Карл Кереньи. Исследования лабиринта. СПб.: Евразия, 2020. Перевод с немецкого Н. А. Власова
Откровенно говоря, любое исследование лабиринта должно было бы начинаться с танца. Литературные и археологические данные о танцах и играх, связанных с лабиринтом, являются наиболее ранними — как по времени, так и по своему характеру. Лишь изображения лабиринта — как в виде спирали, так и в виде меандра — дошли до нас в Средиземноморье из еще более древних эпох. Однако эти изображения немы и находятся вне времени; они — одно из ранних творений человека, которое появляется везде.
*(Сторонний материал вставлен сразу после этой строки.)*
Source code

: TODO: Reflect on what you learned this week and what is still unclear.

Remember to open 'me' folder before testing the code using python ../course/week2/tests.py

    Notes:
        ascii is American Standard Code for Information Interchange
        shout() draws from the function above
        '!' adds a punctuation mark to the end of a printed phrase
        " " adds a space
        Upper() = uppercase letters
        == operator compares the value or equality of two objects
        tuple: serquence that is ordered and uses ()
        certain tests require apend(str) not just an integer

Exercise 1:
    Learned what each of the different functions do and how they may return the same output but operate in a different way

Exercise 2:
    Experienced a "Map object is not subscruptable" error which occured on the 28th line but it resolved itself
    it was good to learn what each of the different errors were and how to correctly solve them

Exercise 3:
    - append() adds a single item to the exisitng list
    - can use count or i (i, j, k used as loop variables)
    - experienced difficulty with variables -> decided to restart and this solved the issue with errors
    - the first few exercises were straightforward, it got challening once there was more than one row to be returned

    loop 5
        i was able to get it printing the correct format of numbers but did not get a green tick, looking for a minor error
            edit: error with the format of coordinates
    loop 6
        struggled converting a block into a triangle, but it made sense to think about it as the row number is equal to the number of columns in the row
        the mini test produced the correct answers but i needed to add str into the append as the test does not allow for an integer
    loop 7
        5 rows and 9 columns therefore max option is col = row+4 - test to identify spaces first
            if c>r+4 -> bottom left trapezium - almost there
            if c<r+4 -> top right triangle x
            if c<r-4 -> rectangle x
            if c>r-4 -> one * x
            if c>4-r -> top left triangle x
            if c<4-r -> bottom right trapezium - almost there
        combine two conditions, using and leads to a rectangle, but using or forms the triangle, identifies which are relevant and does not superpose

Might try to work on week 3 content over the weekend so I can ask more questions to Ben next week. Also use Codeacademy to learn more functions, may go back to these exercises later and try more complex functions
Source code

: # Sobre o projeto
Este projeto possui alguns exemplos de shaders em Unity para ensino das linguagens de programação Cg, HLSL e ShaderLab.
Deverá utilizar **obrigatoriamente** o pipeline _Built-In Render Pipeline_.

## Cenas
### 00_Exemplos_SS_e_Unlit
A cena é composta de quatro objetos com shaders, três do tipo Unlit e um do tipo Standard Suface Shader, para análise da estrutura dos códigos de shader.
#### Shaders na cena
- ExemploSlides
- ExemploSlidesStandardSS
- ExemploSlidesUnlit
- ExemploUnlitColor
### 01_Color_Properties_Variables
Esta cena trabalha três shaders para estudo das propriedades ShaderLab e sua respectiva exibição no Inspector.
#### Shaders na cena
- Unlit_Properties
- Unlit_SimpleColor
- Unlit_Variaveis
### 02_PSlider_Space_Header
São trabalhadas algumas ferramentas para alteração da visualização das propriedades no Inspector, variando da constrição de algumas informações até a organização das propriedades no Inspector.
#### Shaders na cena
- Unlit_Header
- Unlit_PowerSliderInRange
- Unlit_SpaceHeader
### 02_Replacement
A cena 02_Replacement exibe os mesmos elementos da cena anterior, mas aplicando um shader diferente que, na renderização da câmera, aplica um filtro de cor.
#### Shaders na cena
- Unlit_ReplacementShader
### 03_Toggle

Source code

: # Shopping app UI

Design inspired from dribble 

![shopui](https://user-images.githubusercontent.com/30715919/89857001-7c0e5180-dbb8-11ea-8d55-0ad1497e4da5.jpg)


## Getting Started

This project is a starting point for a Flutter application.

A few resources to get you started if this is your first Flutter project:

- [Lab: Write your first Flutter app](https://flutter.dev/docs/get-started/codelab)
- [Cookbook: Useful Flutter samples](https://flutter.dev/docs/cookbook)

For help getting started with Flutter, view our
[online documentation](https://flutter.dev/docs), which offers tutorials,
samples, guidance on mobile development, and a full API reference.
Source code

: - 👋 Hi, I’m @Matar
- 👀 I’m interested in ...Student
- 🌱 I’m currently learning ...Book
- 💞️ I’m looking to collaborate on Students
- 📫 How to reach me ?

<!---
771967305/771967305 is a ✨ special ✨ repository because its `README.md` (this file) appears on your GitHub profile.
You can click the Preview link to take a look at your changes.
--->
Оно начинает рассказывать о себе только в своем дальнейшем развитии. Такого рода развитием был танец маро и связанные с ним мифы о Хайнувеле. Танец, рисунком которого является лабиринт, впервые упомянут и описан в Греции на страницах «Илиады». Впрочем, само название «лабиринт» у Гомера не фигурирует ни разу, и в свете только что сказанного это вполне понятно. Ведь первоначально лабиринтом называли не то, что отражал танец, не мифическое пространство смерти, куда можно попасть и при определенных условиях выбраться наружу. Лабиринтом называли нечто такое, что сравнивали с этим местом — сначала подземное сооружение, потом мифическое здание. Называть этим термином танец не было никакой необходимости. И все же смысл танцев-лабиринтов столь же очевиден, как и в случае со спиральным рисунком-лабиринтом; здесь фигурируют те же мифологические образы или та же форма, а иногда и то, и другое вместе.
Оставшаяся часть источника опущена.